Como autora, inspire pessoas. Mais, faça com que as histórias que você escreva, consigam ser visualizadas de modo, a construir algo bom. Não importa o gênero que você escreve, concentre-se em fazer algo de fácil compreensão. Eu escrevo para mulheres que passaram/ passam por situação de violência. Eu as encorajo a falar ( quebra o silêncio), terem coragem para seguirem ir em frente e poder contas as suas próprias histórias. É sabido que a violência contra a mulher é um problema secular, a história deixa de maneira clara como muitas sofreram e sofrem com esse problema. Claro que é um desafio falar. Mas, é necessário ter um pouco de ousadia e ajudar muitas terem compreensão sobre aquilo que vivem.
Encorajamento
Encorajar essas mulheres começa sempre por um trabalho minucioso. Você acaba ajudando muitas a se reconhecerem como vítimas. Ao longo da história, a mulher foi silenciada. Todavia, hoje ela tem voz. E se você pensar, quantas e quantas estão ao redor do mundo fazendo um trabalho tão importante como esse? Como eu disse anteriormente, escreva. Persista, faça algo que traga a sensação de esperança, conforto e que surpreenda mesmo. Toda mulher que é crítica, ela chama atenção de muitas pessoas. Algumas compreendem a dimensão do que ela faz, outras as chamam de ” maluca”, mas elas não param; pelo contrário, estão ali, trabalhando, expandindo suas ideias “encorajando”. Já outras, cuidando de pessoas doentes, pintando ou lutando por igualdade, você entende? E as que escrevem, estas, usam a escrita para provocar, para ” fazer barulho ” em meio ao silêncio. É preciso ter coragem para sairmos da ignorância, dos desdobramentos que tentam justificar o injustificável. Claro, é necessário ter sensibilidade para conseguir alcançar a necessidade do outro ser humano. Mas é mediante ao conhecimento que elevamos a nossa voz, ainda que por meio da escrita. E para isso, é preciso ” se apaixonar por dentro” para por isso para fora, digo ” para alinhar” os seus objetivos ao que a outra pessoa precisa “. Escrever é um ato prazeroso ” e quando bem organizado, planejamento e executado com dedicação, isso ” inspira” pessoas.
Falar sobre violência é uma forma de levar informação e ajudar àquelas que, infelizmente, são vítimas desse problema.

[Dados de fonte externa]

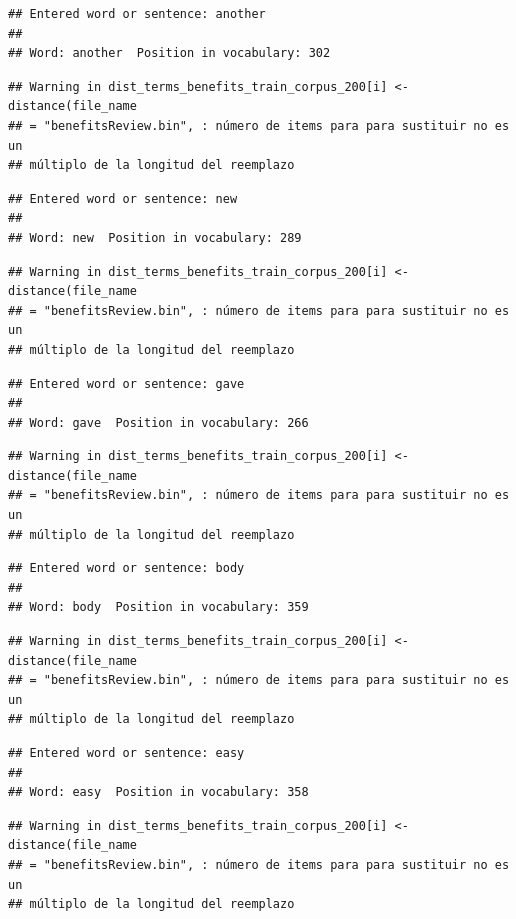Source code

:\documentclass[spanish,]{article}
\begin{document}
\begin{verbatim}
## Entered word or sentence: another
## 
## Word: another  Position in vocabulary: 302
\end{verbatim}

\begin{verbatim}
## Warning in dist_terms_benefits_train_corpus_200[i] <- distance(file_name
## = "benefitsReview.bin", : número de items para para sustituir no es un
## múltiplo de la longitud del reemplazo
\end{verbatim}

\begin{verbatim}
## Entered word or sentence: new
## 
## Word: new  Position in vocabulary: 289
\end{verbatim}

\begin{verbatim}
## Warning in dist_terms_benefits_train_corpus_200[i] <- distance(file_name
## = "benefitsReview.bin", : número de items para para sustituir no es un
## múltiplo de la longitud del reemplazo
\end{verbatim}

\begin{verbatim}
## Entered word or sentence: gave
## 
## Word: gave  Position in vocabulary: 266
\end{verbatim}

\begin{verbatim}
## Warning in dist_terms_benefits_train_corpus_200[i] <- distance(file_name
## = "benefitsReview.bin", : número de items para para sustituir no es un
## múltiplo de la longitud del reemplazo
\end{verbatim}

\begin{verbatim}
## Entered word or sentence: body
## 
## Word: body  Position in vocabulary: 359
\end{verbatim}

\begin{verbatim}
## Warning in dist_terms_benefits_train_corpus_200[i] <- distance(file_name
## = "benefitsReview.bin", : número de items para para sustituir no es un
## múltiplo de la longitud del reemplazo
\end{verbatim}

\begin{verbatim}
## Entered word or sentence: easy
## 
## Word: easy  Position in vocabulary: 358
\end{verbatim}

\begin{verbatim}
## Warning in dist_terms_benefits_train_corpus_200[i] <- distance(file_name
## = "benefitsReview.bin", : número de items para para sustituir no es un
## múltiplo de la longitud del reemplazo
\end{verbatim}
\end{document}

Como mulher, eu não poderia ser indiferente a essa realidade. Então, o meu trabalho é voltado a essa causa sempre no intuito de ajudar, de fazer com que a mulher tenha facilidade por exemplo, em saber o que é abuso, violência entre outros, para que isso a ajude muitas vezes a pedir ajuda. Sabemos que os números em relação a violência em nosso país são estarrecedores. Portanto, quando mais pessoas falando, mais consciente se torna a mulher, juntamente a população que deve ajudar a reduzir esses números. Como? Denunciando!

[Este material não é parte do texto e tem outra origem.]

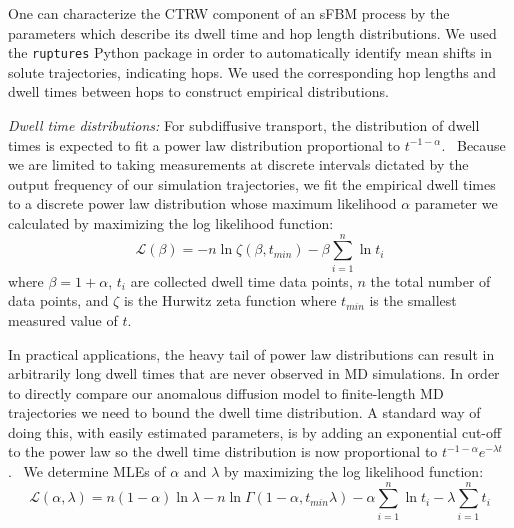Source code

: \documentclass[journal=jctcce,manuscript=article]{achemso}
\begin{document}
  One can characterize the CTRW component of an sFBM process by the parameters
  which describe its dwell time and hop length distributions. We used the
  \texttt{ruptures} Python package in order to automatically identify mean
  shifts in solute trajectories, indicating hops.\cite{truong_ruptures:_2018}
  We used the corresponding hop lengths and dwell times between hops to
  construct empirical distributions.
  
  \textit{Dwell time distributions:} For subdiffusive transport, the distribution 
  of dwell times is expected to fit a power law distribution 
  proportional to $t^{-1-\alpha}$.~\cite{meroz_toolbox_2015}
  Because we are limited to taking measurements at discrete intervals dictated by the output 
  frequency of our simulation trajectories, we fit the empirical dwell times
  to a discrete power law distribution whose maximum likelihood $\alpha$ 
  parameter we calculated by maximizing the log likelihood function: 
  \begin{equation}
	\mathcal{L}(\beta) = -n\ln \zeta(\beta, t_{min}) -
	\beta\sum_{i=1}^{n} \ln t_i 
  \label{eqn:powerlaw_likelihood}
  \end{equation}
  where $\beta = 1 + \alpha$, $t_i$ are collected dwell time data points,
  $n$ the total number of data points, and $\zeta$ is the Hurwitz zeta function
  where $t_{min}$ is the smallest measured value of $t$.~\cite{clauset_power-law_2009}
  
  In practical applications, the heavy tail of power law distributions can result in 
  arbitrarily long dwell times that are never observed in MD simulations. 
  In order to directly compare our anomalous diffusion model to finite-length MD 
  trajectories we need to bound the dwell time distribution. A standard way of 
  doing this, with easily estimated parameters, is by adding an exponential 
  cut-off to the power law so the dwell time distribution is now proportional 
  to $t^{-1 - \alpha}e^{-\lambda t}$.~\cite{newman_power_2005,clauset_power-law_2009}  %
  We determine MLEs of $\alpha$ and $\lambda$ by maximizing the log 
  likelihood function:~\cite{clauset_power-law_2009}
  \begin{equation}
    \mathcal{L}(\alpha, \lambda) = n(1 - \alpha)\ln\lambda - n\ln\Gamma(1 - \alpha, t_{min}\lambda) - \alpha\sum_{i=1}^{n}\ln t_i - \lambda\sum_{i=1}^n t_i
  \label{eqn:powerlaw_cutoff_likelihood}
  \end{equation}
  
\end{document}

Cada passo é importante para transformar o mundo que você almeja. Acredite: ” Todo caminho, só se faz, quando você acredita que tem capacidade para sobreviver os desafios que precisa enfrentar ao passar por ele”. E isso não acontece de qualquer maneira. Primeiro, você ” abre” ousadamente, essa vereda na mente. Depois, bota o seu pezinho rumo à direção que deseja trilhar. É somente através de ” um passo após o outro ” que você nota como o que antes, – nada tinha, agora há uma estrada que possibilita você chegar aonde você deseja.
Escrever é uma forma de revelar aquilo que não se pode perder ou manter- se diante da ignorância. A medida que você escreve, você também fala, – conta algo importante ao leitor. Mas conclui isso, por meio dos próprios olhos, com profundidade e consciência.